13 March, 2012

Running the flats

The footwear.
I pulled up rather stiff after my initial tide chasing beach run. Different muscles had been asked to go harder where they had not gone before. But today with my eye on the tide chart I sneeked in another run on the mud/sand flats.

I surprized myself. I had to take pain killers before I went out  which should not have been a good omen, right? Getting out of bed was hard enough.

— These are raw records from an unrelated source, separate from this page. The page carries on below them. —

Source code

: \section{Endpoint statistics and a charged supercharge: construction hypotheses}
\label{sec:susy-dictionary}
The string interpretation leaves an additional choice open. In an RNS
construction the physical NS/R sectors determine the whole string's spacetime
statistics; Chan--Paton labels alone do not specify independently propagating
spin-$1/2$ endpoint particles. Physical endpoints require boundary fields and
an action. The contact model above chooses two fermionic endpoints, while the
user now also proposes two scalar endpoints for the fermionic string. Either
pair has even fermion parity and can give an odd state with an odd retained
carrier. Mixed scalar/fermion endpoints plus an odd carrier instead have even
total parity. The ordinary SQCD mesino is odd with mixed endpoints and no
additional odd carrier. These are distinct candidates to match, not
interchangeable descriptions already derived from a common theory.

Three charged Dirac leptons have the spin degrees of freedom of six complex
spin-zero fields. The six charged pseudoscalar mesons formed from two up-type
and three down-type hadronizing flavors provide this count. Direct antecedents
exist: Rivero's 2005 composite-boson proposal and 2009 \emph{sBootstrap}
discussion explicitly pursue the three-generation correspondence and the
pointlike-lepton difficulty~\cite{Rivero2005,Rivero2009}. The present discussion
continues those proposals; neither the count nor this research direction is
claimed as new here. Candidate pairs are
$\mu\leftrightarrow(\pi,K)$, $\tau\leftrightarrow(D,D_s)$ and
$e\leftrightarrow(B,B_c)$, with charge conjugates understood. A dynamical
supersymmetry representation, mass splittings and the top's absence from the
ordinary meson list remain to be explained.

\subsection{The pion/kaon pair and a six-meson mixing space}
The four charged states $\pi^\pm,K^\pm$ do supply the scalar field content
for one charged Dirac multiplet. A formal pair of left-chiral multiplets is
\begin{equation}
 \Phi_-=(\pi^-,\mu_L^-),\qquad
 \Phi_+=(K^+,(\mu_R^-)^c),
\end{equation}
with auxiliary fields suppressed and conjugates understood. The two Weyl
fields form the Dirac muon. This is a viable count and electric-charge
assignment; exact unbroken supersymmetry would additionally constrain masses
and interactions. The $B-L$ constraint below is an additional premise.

My 'style' was terrible and it was much harder to put one foot in front of the other. But despite that I ran farther in my intervals than I had done previously. At this rate I should be able to reach the river mouth and get back without having to stop for breath....sooner rather than later.

The running cohort
That's the great thing about running: it is so easy to measure 'progress' as distance never lies.

En route back I ran the sandy beach rather than the tidal flats. Dry sand in classic gold. Narrow pathway (such as it is) among uprooted mangroves and Sheoaks. Between seagrass mounds. Zig Zagging between tree roots and stumps. Fording the stream that drains one end of the swamp lagoon.

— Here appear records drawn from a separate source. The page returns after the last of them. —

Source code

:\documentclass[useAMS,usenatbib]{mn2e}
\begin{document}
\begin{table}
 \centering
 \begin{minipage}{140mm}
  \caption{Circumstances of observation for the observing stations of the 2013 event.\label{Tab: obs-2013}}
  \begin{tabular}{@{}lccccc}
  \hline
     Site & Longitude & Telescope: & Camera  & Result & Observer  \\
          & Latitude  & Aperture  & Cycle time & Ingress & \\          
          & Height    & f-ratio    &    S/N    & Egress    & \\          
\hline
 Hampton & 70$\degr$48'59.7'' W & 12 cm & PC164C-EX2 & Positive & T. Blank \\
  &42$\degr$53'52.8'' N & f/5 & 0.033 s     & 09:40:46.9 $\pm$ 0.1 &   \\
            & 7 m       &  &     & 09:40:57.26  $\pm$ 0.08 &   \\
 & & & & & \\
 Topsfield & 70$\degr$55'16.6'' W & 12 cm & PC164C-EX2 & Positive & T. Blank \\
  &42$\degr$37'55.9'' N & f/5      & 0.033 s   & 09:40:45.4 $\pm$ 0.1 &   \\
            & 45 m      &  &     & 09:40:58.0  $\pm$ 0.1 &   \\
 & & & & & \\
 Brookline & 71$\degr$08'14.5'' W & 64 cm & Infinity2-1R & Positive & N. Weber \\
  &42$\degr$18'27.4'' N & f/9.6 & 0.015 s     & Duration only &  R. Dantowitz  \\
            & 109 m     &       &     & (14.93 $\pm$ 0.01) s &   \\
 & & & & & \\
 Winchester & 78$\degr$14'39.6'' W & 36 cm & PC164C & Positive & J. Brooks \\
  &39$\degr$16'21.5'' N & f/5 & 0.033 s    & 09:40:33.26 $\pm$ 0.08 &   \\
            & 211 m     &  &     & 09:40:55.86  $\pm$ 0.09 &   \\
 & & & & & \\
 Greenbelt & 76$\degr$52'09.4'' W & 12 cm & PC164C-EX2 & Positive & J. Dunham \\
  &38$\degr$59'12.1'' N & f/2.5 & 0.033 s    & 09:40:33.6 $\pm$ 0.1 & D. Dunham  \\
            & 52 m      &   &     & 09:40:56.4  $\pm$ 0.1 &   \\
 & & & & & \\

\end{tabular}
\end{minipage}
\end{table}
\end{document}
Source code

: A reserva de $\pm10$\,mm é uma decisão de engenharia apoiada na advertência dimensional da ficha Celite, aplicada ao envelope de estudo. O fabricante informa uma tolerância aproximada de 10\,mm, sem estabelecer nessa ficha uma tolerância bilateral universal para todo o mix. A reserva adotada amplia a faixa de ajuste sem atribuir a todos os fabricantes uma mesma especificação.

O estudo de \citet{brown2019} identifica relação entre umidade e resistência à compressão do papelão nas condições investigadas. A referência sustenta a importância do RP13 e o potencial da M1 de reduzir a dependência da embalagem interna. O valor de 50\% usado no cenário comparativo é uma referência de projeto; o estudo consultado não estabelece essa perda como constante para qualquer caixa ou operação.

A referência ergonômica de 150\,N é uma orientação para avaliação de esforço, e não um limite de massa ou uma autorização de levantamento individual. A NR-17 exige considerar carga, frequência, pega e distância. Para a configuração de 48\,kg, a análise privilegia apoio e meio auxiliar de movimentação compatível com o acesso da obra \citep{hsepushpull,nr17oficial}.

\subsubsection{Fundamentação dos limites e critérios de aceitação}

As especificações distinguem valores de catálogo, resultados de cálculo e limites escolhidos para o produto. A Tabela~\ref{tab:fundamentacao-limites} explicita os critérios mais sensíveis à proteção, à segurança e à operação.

I suspect I may be onto something -- something at once thrilling, ambient, at one with the bigness of it all, and challenging. 

I can henceforth talk about the sand at my feet as an ongoing metaphor. 

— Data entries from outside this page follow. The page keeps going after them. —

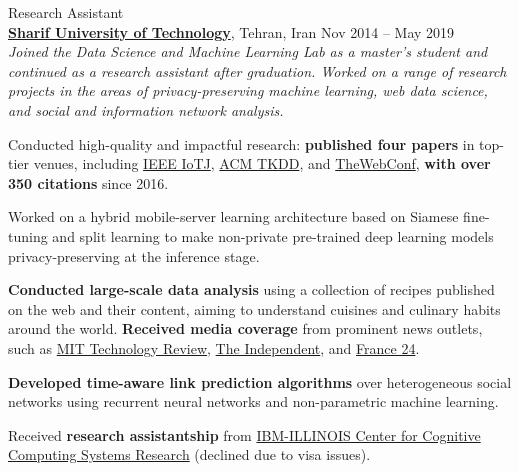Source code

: \documentclass[11pt]{article}
\begin{document}
\begin{outerlist}
	\item {Research Assistant}\\
	\href{http://www.en.sharif.edu/}{\textbf{Sharif University of Technology}}, Tehran, Iran \hfill {Nov 2014 -- May 2019}\\
  \textit{Joined the {Data Science and Machine Learning Lab} as a master's student and continued as a research assistant after graduation. Worked on a range of research projects in the areas of privacy-preserving machine learning, web data science, and social and information network analysis.}

	\begin{innerlist}
    \item Conducted high-quality and impactful research: \textbf{published four papers} in top-tier venues, including \href{https://ieee-iotj.org/}{IEEE IoTJ}, \href{https://dl.acm.org/journal/tkdd}{ACM TKDD}, and \href{https://thewebconf.org/www2017/}{TheWebConf}, \textbf{with over 350 citations} since 2016.
		\item Worked on a hybrid mobile-server learning architecture based on Siamese fine-tuning and split learning to make non-private pre-trained deep learning models privacy-preserving at the inference stage.
		\item \textbf{Conducted large-scale data analysis} using a collection of recipes published on the web and their content, aiming to understand cuisines and culinary habits around the world. \textbf{Received media coverage} from prominent news outlets, such as \href{https://www.technologyreview.com/s/602790/how-data-mining-reveals-the-worlds-healthiest-cuisines/}{MIT Technology Review}, \href{https://www.indy100.com/article/healthy-diverse-top-healthiest-countries-cuisine-food-in-the-world-list-7412171}{The Independent}, and \href{https://www.france24.com/fr/20161115-algorithme-compare-cuisines-monde-matiere-dingredients-dapports-nutritionnels}{France 24}.
		\item \textbf{Developed time-aware link prediction algorithms} over heterogeneous social networks using recurrent neural networks and non-parametric machine learning.
		\item Received \textbf{research assistantship} from
    \href{https://www.c3sr.com/}{IBM-ILLINOIS Center for Cognitive Computing Systems Research} (declined due to visa issues).
	\end{innerlist}

\end{outerlist}
\end{document}
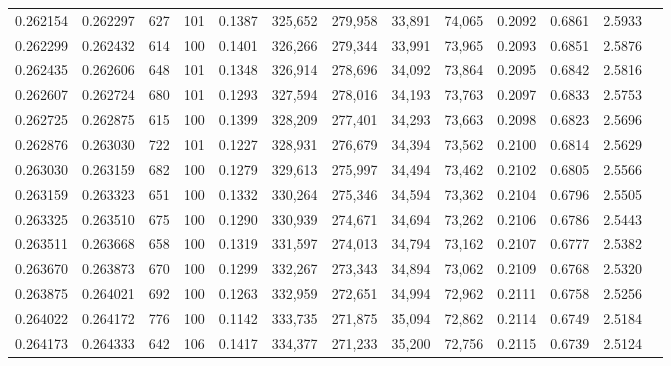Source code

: \begin{tabular}{rrrrrrrrrrrrr}
0.262154 & 0.262297 &   627 & 101 &                                     0.1387 & 325,652 & 279,958 &  33,891 &  74,065 & 0.2092 & 0.6861 & 2.5933 \\
0.262299 & 0.262432 &   614 & 100 &                                     0.1401 & 326,266 & 279,344 &  33,991 &  73,965 & 0.2093 & 0.6851 & 2.5876 \\
0.262435 & 0.262606 &   648 & 101 &                                     0.1348 & 326,914 & 278,696 &  34,092 &  73,864 & 0.2095 & 0.6842 & 2.5816 \\
0.262607 & 0.262724 &   680 & 101 &                                     0.1293 & 327,594 & 278,016 &  34,193 &  73,763 & 0.2097 & 0.6833 & 2.5753 \\
0.262725 & 0.262875 &   615 & 100 &                                     0.1399 & 328,209 & 277,401 &  34,293 &  73,663 & 0.2098 & 0.6823 & 2.5696 \\
0.262876 & 0.263030 &   722 & 101 &                                     0.1227 & 328,931 & 276,679 &  34,394 &  73,562 & 0.2100 & 0.6814 & 2.5629 \\
0.263030 & 0.263159 &   682 & 100 &                                     0.1279 & 329,613 & 275,997 &  34,494 &  73,462 & 0.2102 & 0.6805 & 2.5566 \\
0.263159 & 0.263323 &   651 & 100 &                                     0.1332 & 330,264 & 275,346 &  34,594 &  73,362 & 0.2104 & 0.6796 & 2.5505 \\
0.263325 & 0.263510 &   675 & 100 &                                     0.1290 & 330,939 & 274,671 &  34,694 &  73,262 & 0.2106 & 0.6786 & 2.5443 \\
0.263511 & 0.263668 &   658 & 100 &                                     0.1319 & 331,597 & 274,013 &  34,794 &  73,162 & 0.2107 & 0.6777 & 2.5382 \\
0.263670 & 0.263873 &   670 & 100 &                                     0.1299 & 332,267 & 273,343 &  34,894 &  73,062 & 0.2109 & 0.6768 & 2.5320 \\
0.263875 & 0.264021 &   692 & 100 &                                     0.1263 & 332,959 & 272,651 &  34,994 &  72,962 & 0.2111 & 0.6758 & 2.5256 \\
0.264022 & 0.264172 &   776 & 100 &                                     0.1142 & 333,735 & 271,875 &  35,094 &  72,862 & 0.2114 & 0.6749 & 2.5184 \\
0.264173 & 0.264333 &   642 & 106 &                                     0.1417 & 334,377 & 271,233 &  35,200 &  72,756 & 0.2115 & 0.6739 & 2.5124 \\

\end{tabular}
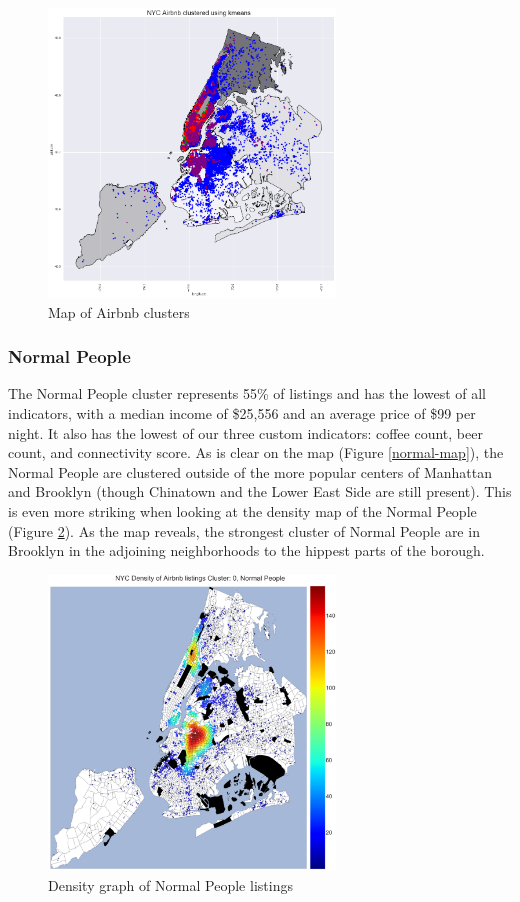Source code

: \documentclass[conference]{IEEEtran}
\begin{document}
\begin{figure}[h]
\centering
\includegraphics[width=3in]{all-clusters}
\caption{Map of Airbnb clusters}
\label{cluster-map}
\end{figure}

\subsubsection{Normal People}
The Normal People cluster represents 55\% of listings and has the lowest of all indicators, with a median income of \$25,556
and an average price of \$99 per night. It also has the lowest of our three custom indicators: coffee count, beer count, 
and connectivity score. As is clear on the map (Figure \ref{normal-map}), the Normal People are clustered outside of 
the more popular centers of Manhattan and Brooklyn (though Chinatown and the Lower East Side are still present). 
This is even more striking when looking at the density map of the Normal People (Figure \ref{ClusterNormalPeople}). As the map
reveals, the strongest cluster of Normal People are in Brooklyn in the adjoining neighborhoods to the hippest parts of the
borough.

\begin{figure}[h]
\centering
\includegraphics[width=3in]{ClusterNormalPeople}
\caption{Density graph of Normal People listings}
\label{ClusterNormalPeople}
\end{figure}
\end{document}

But then, I needed the tootsie hardware to enable me: my sandals -- my $19 (from Anaconda) sandals . Of which I bought another three pairs yesterday. My feets are covered. They can now get wet and sand encrusted without crippling the wearer. These sandals seem to have a slim flexible aluminium plate embedded in the sole which keeps the sharp shells at bay.

And the are light with toggle tighteners /no laces.

Maybe it's going to take a few months to get up to speed... and groove to it. On the tidal flats there are no paths; the terrain keeps changing with the level of the tide, impact of the currents and the shift of sand. Yesterday's wade may be deep water today. A few minutes here and there day to day can make a surface difference as the tide shifts There are no above ground markers to chart by -- no lamp posts or street corners.

For variation the undulations in the damp sand will change according to wave pattern...

Once I've mastered my stretch to the river mouth and back (2-3 km) I can begin to head north and go as far on the tidal flats as the seagrass beds at Godwin Beach. That's about a 15 + km round trip. I'd be doing the kickbike thing but on sand and on foot -- 'out to sea' as it were, rather than on land/on asphalt.

It also struck me that if I can sustain myself running like this I could get a local gathering together of folk keen to run the tidal flats on a weekly basis: the Tidal Flat Runners -- social meet up at low tide on Sundays.

And maybe an annual 'fun run'? Who else runs the flats?

In Pomona they run the mountain, we'd be flat earth.


 Thrilling, ambient, at one with the bigness of it all, and challenging. 
Complaint: I have one dog, the smaller of the two, who prefers the land to the sea and sneaks off at every opportunity if I don't remind him to stay with the pack. He prefers the sniffs and urinations on offer among grasses and bushes; and protests at being sentenced to the flat salty terrain of the sand flats and water crossings. He is a saboteur and is being dealt with  as humanely as possible. The other dog is a certified limpet and runs at my heels.